ACTION ITEM —
All lines in the data below carrying the string "Production" are to be located and copied.

Items from a data source —
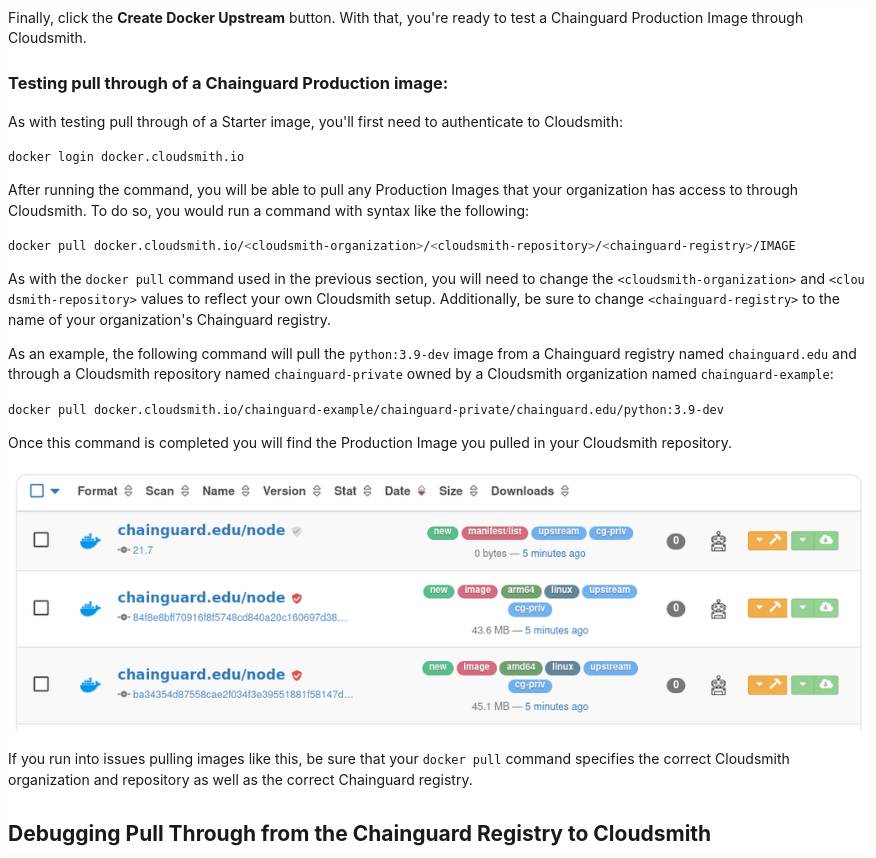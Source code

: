 Finally, click the **Create Docker Upstream** button. With that, you're ready to test a Chainguard Production Image through Cloudsmith.


### Testing pull through of a Chainguard Production image:

As with testing pull through of a Starter image, you'll first need to authenticate to Cloudsmith:

```sh
docker login docker.cloudsmith.io
```

After running the command, you will be able to pull any Production Images that your organization has access to through Cloudsmith. To do so, you would run a command with syntax like the following:

```sh
docker pull docker.cloudsmith.io/<cloudsmith-organization>/<cloudsmith-repository>/<chainguard-registry>/IMAGE
```

As with the `docker pull` command used in the previous section, you will need to change the `<cloudsmith-organization>` and `<cloudsmith-repository>` values to reflect your own Cloudsmith setup. Additionally, be sure to change `<chainguard-registry>` to the name of your organization's Chainguard registry.

As an example, the following command will pull the `python:3.9-dev` image from a Chainguard registry named `chainguard.edu` and through a Cloudsmith repository named `chainguard-private` owned by a Cloudsmith organization named `chainguard-example`:

```sh
docker pull docker.cloudsmith.io/chainguard-example/chainguard-private/chainguard.edu/python:3.9-dev
```

Once this command is completed you will find the Production Image you pulled in your Cloudsmith repository.

![Screenshot of a portion of a Cloudsmith "Repository" page showing three node packages, each labeled "chainguard.edu/node".](cloudsmith-5.png)

If you run into issues pulling images like this, be sure that your `docker pull` command specifies the correct Cloudsmith organization and repository as well as the correct Chainguard registry. 


## Debugging Pull Through from the Chainguard Registry to Cloudsmith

OUTPUT FOR THIS TASK —
: Finally, click the **Create Docker Upstream** button. With that, you're ready to test a Chainguard Production Image through Cloudsmith.
### Testing pull through of a Chainguard Production image:
After running the command, you will be able to pull any Production Images that your organization has access to through Cloudsmith. To do so, you would run a command with syntax like the following:
Once this command is completed you will find the Production Image you pulled in your Cloudsmith repository.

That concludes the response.